В начале апреля 1942 года пришлось расстаться с матерью и Фахернисе. Колхоз направил её и ещё около пятнадцати девушек на торфяные топи. Прощаясь, мать не смогла сдержать слёз, а дочь, как в последний раз крепко обняла плачущую Бибинур. Девушка до сих пор помнила запах сухих трав с волос матери, колкость шали и тепло рук. От взгляда ее глаз у Фахернисы сжалось сердце. Пронзительного, вобравшего в себя всю печаль и горечь расставания. Сдерживая порыв свой, она лишь прошептала: «Я ведь ни на войну, энием, что же ты плачешь, родная моя? Дай Аллах свидимся, обязательно свидимся через полгода! Ты только не волнуйся, мамочка, слышишь?»

После затянувшегося прощания, полуторка, скрипя и кряхтя, сорвалась с места. Кто-то громко вздохнул за спиной Фахернисы. Тяжко, протяжно…

А Бибинур стояла, вытирая слёзы вышитым белым платком. Как и другие, такие же матери, чьи дома опустели вмиг, чьи души осиротели за раз. Какая беспощадная, злая, да жадная эта женщина – война.

***

На набережно-челнинских разработках торфа трудились многие из близлежащих районов и деревень. Фахерниса стояла и смотрела, выпучив карие глаза: сколько же тут было подростков. В одном ряду со взрослыми женщинами – девушки, девочки, мальчики. Худенькие как ниточки руки и ноги, невысокий рост. От мужчины у мальчиков только штаны, и то, залатанные-перелатанные. Словом, дети, да и только.
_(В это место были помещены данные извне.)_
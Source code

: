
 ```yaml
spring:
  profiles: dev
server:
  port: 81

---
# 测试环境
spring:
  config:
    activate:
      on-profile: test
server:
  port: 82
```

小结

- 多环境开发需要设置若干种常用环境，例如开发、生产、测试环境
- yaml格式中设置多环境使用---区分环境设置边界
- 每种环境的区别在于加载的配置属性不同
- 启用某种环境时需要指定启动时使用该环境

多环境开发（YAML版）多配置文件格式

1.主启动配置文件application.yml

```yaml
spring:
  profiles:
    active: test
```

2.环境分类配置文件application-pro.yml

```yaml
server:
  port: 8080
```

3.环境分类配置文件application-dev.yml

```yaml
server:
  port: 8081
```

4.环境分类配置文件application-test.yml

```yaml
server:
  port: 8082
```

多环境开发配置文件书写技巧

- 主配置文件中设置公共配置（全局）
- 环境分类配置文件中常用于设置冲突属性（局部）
– Здравствуйте, товарищи! Будем знакомы, я Мария Ильинична Зиновьева – бригадир вашего рабочего отряда. Много говорить не буду, в войну важны не слова, а наши дела, наш вклад на пути к победе над проклятыми фашистами! Так будем же бить врага, помогая фронту своим трудом, товарищи! Торф как никогда важен нашей Родине, когда в стране перебои с углём, по вине треклятых оккупантов!